Soon after the trailer went live, Polygon published an article that criticised the trailer for being insensitive to violence against women. While violence against women is nothing to joke about, the hypocrisy and virtue signaling in the article are unsettling to me.
Without any context, the trailer fails to introduce (or even really tease) the story players will embark on. That is its problem – the artcle reads.
The point of this trailer was to ignite speculations, which it successfully did, and not to provide you context so you can better understand the violence. Even with context can we ever understand violence? Would it have been OK if there was context? That would have made violence against women OK for you?
Every character in the game has his/her own reasoning for violence – some want to survive, some want to rebuilt civilization, some want to find a cure, and others just wish to see the world burn.
The woman (the one being hanged) in the trailer seems to be part of a cult (something that we are told by another character in the trailer saying “she is one of them”) and she is probably pregnant.
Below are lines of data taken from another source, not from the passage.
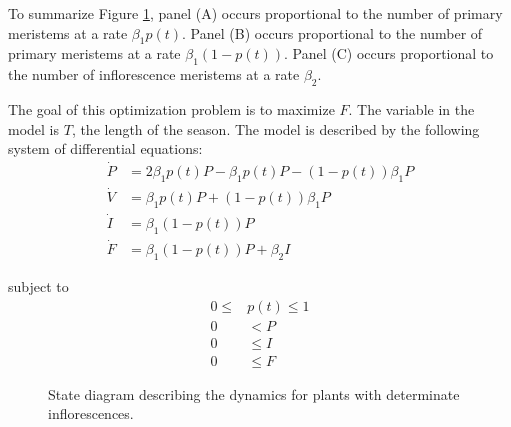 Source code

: \documentclass[12pt, oneside]{article}   	%
\begin{document}
To summarize Figure \ref{fig:state-determinate}, panel (A) occurs proportional to the number of primary meristems at a rate $\beta_1 p(t)$. Panel (B) occurs proportional to the number of primary meristems at a rate $\beta_1 (1-p(t))$. Panel (C) occurs proportional to the number of inflorescence meristems at a rate $\beta_2$.

The goal of this optimization problem is to maximize $F$. The variable in the model is $T$, the length of the season. The model is described by the following system of differential equations:
%
\begin{align}
\dot{P} & = 2 \beta_1 p(t) P - \beta_1 p(t) P - ( 1-p(t) ) \beta_1 P \nonumber \\
\dot{V} & = \beta_1 p(t) P + ( 1-p(t) ) \beta_1 P \nonumber \\
\dot{I} & = \beta_1 ( 1-p(t) ) P \nonumber \\ %
\dot{F} & = \beta_1 ( 1-p(t) ) P + \beta_2 I
\label{eqn:de-determinate}
\end{align}

\noindent subject to
%
\begin{align}
0 \leq & p(t) \leq 1 \nonumber \\
0 & < P \nonumber \\
0 & \leq I \nonumber \\
0 & \leq F
\label{eqn:constraints-determinate}
\end{align}

\begin{figure}[hbt!]
\centering
{}
  \caption{State diagram describing the dynamics for plants with determinate inflorescences.}
  \label{fig:state-determinate}
\end{figure}
\end{document}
The woman who tortured her and hanged the pregnant lady, held a knife to her belly, further indicated the pregnancy.
The child in question is probably Ellie. Meanwhile, another woman had her elbow shattered with a hammer, it is plausible that she is part of the rebellion against the cult. But this is just speculation, which is exactly the purpose of the trailer.
The violence is particularly upsetting as it features the assault of women. Violent attacks on women, many times for perfunctory purposes, isn’t new. The Killing Joke saw the Joker torture Barbara Gordon in a statement that reinforced the notion that gender influences violence. The volatile imagery used in the trailer to underline the heinous acts being committed are familiar scenes to us. We’ve seen this play out in other TV shows or movies before, and in real life. 35 percent of women have experienced violence at the hands of another person in their lifetime, according to 2017 report from the United Nations.
The Joker tortured Jason Todd and killed him in Batman: Under the Red Hood, where were you then?
What’s interesting is that Ellie, a woman, and Lara Croft, another woman, killed countless men in their games and we saw them assassinating many in trailers but that never triggered anyone like this. Violence against men is somehow OK even though millions of men are victims of assault in the United States and around the world, but if we see women being tortured in video games, suddenly it is a major problem that needs to be discussed and developers must be criticised.
The world of The Last of Us is brutal and violent; in the first game, you spend most of your time killing everything in sight, which alone provides all the justification and context for this trailer.
Women are in charge of the whole situation in the trailer; a woman is torturing a woman while two men act as her lackeys. The scene is not about violence against women, it is just about violence. And if you fail to understand the context, it is advised that you play the first game as well as watch the reveal trailer for The Last of Us 2 where Ellie swear’s “to kill them all,” potentially placing the people we saw in the new trailer in the antagonist’s role. Of course, she said that after killing a handful of men inside a house where she then sits and plays guitar. The Last of Us is not about violence against a specific gender, it shows the downfall of humanity where all of us are to blame.
If you think Naughty Dog is using violence to sell its game than I sure expect hundreds of articles from you soon criticizing Activision, Ubisoft, EA, CD Project Red, WB, and many more studios. It is clear that the theme for The Last of Us 2 is hate and we expect Naughty Dog to stick to their vision and not allow such opinions to shape their stories.
The community is with you ND as you are the masters your craft.
It’s all in the way we see; you see a woman being tortured and hanged, another attacked with a hammer. I choose to see that they were strong women who came out on top, showing that the women are strong enough to survive all odds.